Family organizers, like Sallee, won’t miss all the hard work that goes into putting on the event, but they will miss the friends they see each year.
Across the tree farm, families learned about every aspect of forestry, taking tours through stands dedicated to thinning experiments, watching trees turn into lumber on a portable mill, learning to buck logs the old-fashioned way and many other activities.
Brad Tye and his family from Burlington, Ontario, was at the event for the third time. His wife, Christy Tye, is Sallee’s daughter, and she has been involved with the event over the last quarter century.
Tye said he’s more of an urbanite, but “this is a great thing for the kids. It’s too bad it’s coming to an end, but there’s reasons.”
“It’s a really neat place,” said Jeff Rice of Sweet Home. Rice has been involved in putting on the event for six or seven years, and he used to attend before he began helping.
“Jeff was in our 4-H class and Fay (Sallee’s wife) has a habit of getting 4-H kids out here,” Sallee said.
Rice will miss Tree Day, he said. He enjoys spending sunny days in the woods folding paper airplanes with the children.
“This parking lot’s fuller than it’s been,” Sallee said. Tree Day easily drew more than 500 participants this year, probably because it is the last one.
Sallee and his wife moved back to the area in 1985, and they have been helping out his in-laws ever since. Fay Sallee is the daughter of the Udells.
“She got started adding the kids activities,” Sallee said. “The kids and family Adventure Day (held the day before Tree Day) was her idea to add it.”
Until then, Tree Day was more for land owners and others interested in forestry, Sallee said.
It’s been “time well spent,” Sallee said. Will he miss it? “No.”
On the other hand, “we’ve met some really fantastic people that have been coming back year after year,” Sallee said. “We are going to miss that.”
In fact, some of the regulars attending Adventure Day and Tree Day want to have reunions, he said. One such woman started coming as a single parent. It was a safe place for her to camp and learn. She was amazed at how much fun she and her children could have for $2.
Losing that part of the event will be hard, Sallee said.
The end of Tree Day doesn’t mean an end to all of the other activities at Happy Valley throughout the year, Sallee said. All of those will continue. They include Scouting events and a School District 55 forestry field trip for sixth-graders.
Tree Day is about educating people about forestry, Sallee said, and he thinks that it has had an impact, along with the other regular events at the tree farm.
“I think it’s very much met that goal,” he said.
“It’s sure different than it was when we first started,” said Jan Udell, the Udells’ youngest daughter. Tours used to involve a lot of walking. Since then, the family added children’s activities and pickup tours plus many new stations with a variety of activities.
“It’s a lot of work to put it together,” she said, and her parents are 86 and 87 years old.
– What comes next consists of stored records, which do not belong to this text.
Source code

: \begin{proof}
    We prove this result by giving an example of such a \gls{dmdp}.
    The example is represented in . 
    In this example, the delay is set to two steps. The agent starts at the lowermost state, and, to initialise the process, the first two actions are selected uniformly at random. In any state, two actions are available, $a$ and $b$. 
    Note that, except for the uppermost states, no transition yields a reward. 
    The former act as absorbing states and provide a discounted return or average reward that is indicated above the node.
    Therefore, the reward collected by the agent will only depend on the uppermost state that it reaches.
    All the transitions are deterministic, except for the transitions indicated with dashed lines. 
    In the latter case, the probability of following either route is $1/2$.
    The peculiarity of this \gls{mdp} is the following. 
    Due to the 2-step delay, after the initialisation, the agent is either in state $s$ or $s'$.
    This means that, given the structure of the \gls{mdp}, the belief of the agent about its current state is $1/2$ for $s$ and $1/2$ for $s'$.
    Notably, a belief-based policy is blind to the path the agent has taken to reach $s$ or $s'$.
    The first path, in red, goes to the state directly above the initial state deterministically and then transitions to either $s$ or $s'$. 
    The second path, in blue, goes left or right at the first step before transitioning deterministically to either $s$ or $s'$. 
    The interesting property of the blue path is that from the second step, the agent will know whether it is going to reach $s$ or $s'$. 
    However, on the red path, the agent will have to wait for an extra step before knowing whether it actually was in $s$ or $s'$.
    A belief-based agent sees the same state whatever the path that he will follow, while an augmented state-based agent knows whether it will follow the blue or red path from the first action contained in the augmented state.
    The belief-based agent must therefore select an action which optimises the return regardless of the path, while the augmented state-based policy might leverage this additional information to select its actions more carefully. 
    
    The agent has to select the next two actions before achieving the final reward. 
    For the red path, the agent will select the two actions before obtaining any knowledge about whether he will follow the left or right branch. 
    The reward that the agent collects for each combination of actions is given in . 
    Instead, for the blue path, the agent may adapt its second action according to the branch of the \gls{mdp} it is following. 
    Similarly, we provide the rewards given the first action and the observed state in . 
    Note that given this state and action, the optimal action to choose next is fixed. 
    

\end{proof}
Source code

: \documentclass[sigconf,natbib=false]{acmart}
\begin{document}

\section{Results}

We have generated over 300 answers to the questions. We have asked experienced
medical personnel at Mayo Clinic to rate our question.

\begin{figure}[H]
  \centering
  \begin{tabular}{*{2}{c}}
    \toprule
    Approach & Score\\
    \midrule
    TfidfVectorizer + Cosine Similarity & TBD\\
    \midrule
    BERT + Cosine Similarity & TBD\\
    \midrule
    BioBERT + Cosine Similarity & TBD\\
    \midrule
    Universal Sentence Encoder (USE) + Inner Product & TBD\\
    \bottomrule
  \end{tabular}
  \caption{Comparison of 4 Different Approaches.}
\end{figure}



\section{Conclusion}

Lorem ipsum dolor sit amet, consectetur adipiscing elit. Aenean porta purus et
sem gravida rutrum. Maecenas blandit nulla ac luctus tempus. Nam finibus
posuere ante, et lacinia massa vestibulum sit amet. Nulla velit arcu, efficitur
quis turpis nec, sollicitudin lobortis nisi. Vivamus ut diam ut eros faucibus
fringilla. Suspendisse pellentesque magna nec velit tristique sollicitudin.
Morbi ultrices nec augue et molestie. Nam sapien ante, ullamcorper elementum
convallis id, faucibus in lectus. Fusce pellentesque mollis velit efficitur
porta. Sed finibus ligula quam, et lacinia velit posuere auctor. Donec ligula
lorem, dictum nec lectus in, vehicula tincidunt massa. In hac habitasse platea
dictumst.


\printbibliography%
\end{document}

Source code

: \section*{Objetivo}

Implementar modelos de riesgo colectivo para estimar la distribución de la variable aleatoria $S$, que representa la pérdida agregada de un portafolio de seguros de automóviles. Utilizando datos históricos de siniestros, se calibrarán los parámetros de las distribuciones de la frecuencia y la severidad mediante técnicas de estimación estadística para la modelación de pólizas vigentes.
“It will be missed,” she said.
The tree farm also is the site of a 25-year Oregon State University experiment with thinning practices.
Bert Udell has always done what he calls “top thinning,” Sallee said. This form of thinning means he takes the largest trees, leaving the smaller trees room to grow. By comparison, the Forest Service tends to take the smaller trees, called “bottom thinning.”
OSU set up five one-fifth-acre plots. Trees in each are either “top thinned or “bottom thinned,” with the fifth plot being a control.
That experiment will come to an end this year, and researchers will find out which method provides the most value, Sallee said.